Lopez 8 pts (3-4), 5 rebs


----------



## Dissonance (Jul 21, 2004)

Jrich drains a 3.

Then on a fast break after a steal by Hill, Jrich lobs it backwards for alley oop to Amare.


----------



## Dissonance (Jul 21, 2004)

34-29, Suns at the end of 1. 

Lopez 10 pts (4-6), 5 rebs


----------



## Dissonance (Jul 21, 2004)

Suns have their bench in. D'Antoni should take notes...


----------



## Dissonance (Jul 21, 2004)

Suns D stepped it up that qrter. Bench set the tone early in it. Rebounding and causing some turnovers. 


64-48, Suns at the half.


----------



## Dissonance (Jul 21, 2004)

81-61, Suns with 5:31 left in the 3rd.


Amare and Lopez just having their way inside.


----------



## Dissonance (Jul 21, 2004)

Jrich with a sick drive to the hoop for layup. Has 17 pts, 7 rebs.

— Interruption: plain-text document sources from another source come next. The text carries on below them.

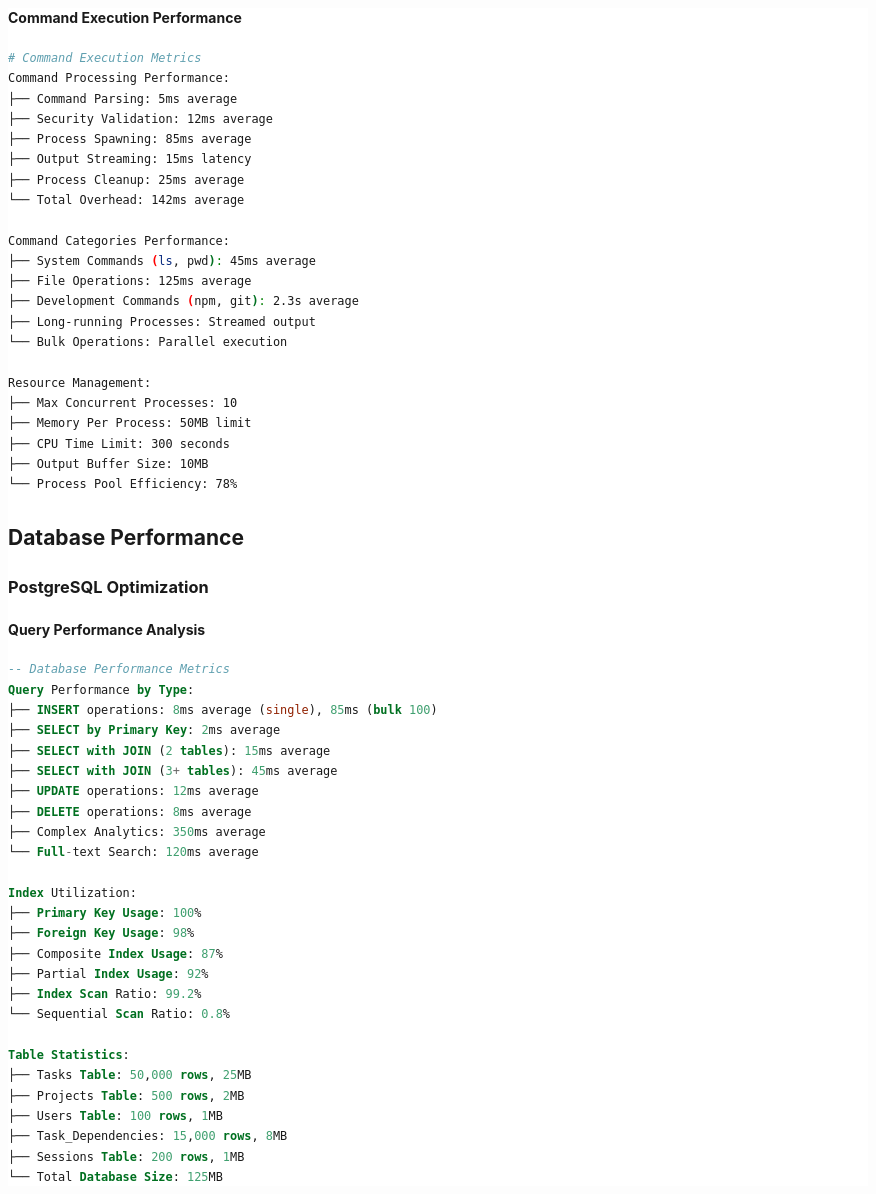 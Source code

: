 #### Command Execution Performance
```bash
# Command Execution Metrics
Command Processing Performance:
├── Command Parsing: 5ms average
├── Security Validation: 12ms average
├── Process Spawning: 85ms average
├── Output Streaming: 15ms latency
├── Process Cleanup: 25ms average
└── Total Overhead: 142ms average

Command Categories Performance:
├── System Commands (ls, pwd): 45ms average
├── File Operations: 125ms average
├── Development Commands (npm, git): 2.3s average
├── Long-running Processes: Streamed output
└── Bulk Operations: Parallel execution

Resource Management:
├── Max Concurrent Processes: 10
├── Memory Per Process: 50MB limit
├── CPU Time Limit: 300 seconds
├── Output Buffer Size: 10MB
└── Process Pool Efficiency: 78%
```

## Database Performance

### PostgreSQL Optimization

#### Query Performance Analysis
```sql
-- Database Performance Metrics
Query Performance by Type:
├── INSERT operations: 8ms average (single), 85ms (bulk 100)
├── SELECT by Primary Key: 2ms average
├── SELECT with JOIN (2 tables): 15ms average  
├── SELECT with JOIN (3+ tables): 45ms average
├── UPDATE operations: 12ms average
├── DELETE operations: 8ms average
├── Complex Analytics: 350ms average
└── Full-text Search: 120ms average

Index Utilization:
├── Primary Key Usage: 100%
├── Foreign Key Usage: 98%
├── Composite Index Usage: 87%
├── Partial Index Usage: 92%
├── Index Scan Ratio: 99.2%
└── Sequential Scan Ratio: 0.8%

Table Statistics:
├── Tasks Table: 50,000 rows, 25MB
├── Projects Table: 500 rows, 2MB
├── Users Table: 100 rows, 1MB
├── Task_Dependencies: 15,000 rows, 8MB
├── Sessions Table: 200 rows, 1MB
└── Total Database Size: 125MB
```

After Knicks miss, Duds for 3. 


25 pt game now.


----------



## Dissonance (Jul 21, 2004)

Dragic with nice drive and dish to Lou

And then off miss, stops and finds a cutting Frye for a jam. 30 pt game.


----------



## Dissonance (Jul 21, 2004)

96-70, Suns at the end of 3.


----------



## Dissonance (Jul 21, 2004)

*Suns 132, Knicks 96*


Amare 18 pts (12-15 FT), 9 rebs in 26 mins

Jrich 17 pts (7-14), 7 rebs in 26 mins

All starters sat out 4th.


Knicks suffer the same fate like Jazz and Blazers did in revenge games.


----------



## Hyperion (Dec 5, 2006)

Man, I got to the game late due to traffic from wrestlemania. We got there halfway through the first and if we arrived any later we would have missed the whole game! Within a few minutes the game went to blowout mode


----------



## Dissonance (Jul 21, 2004)

I love seeing that.

**** that guy. Can't take suggestions to actually extend the bench, practice defense and bolts because of it. Not to mention, he chose some inexperienced assistant OVER Tom Thibodeau before Boston hired him at all. It's pretty funny how he chose NY over Chicago, and Chicago ended up with Rose lol.


----------



## Hyperion (Dec 5, 2006)

In his defense, our bench sucked then


----------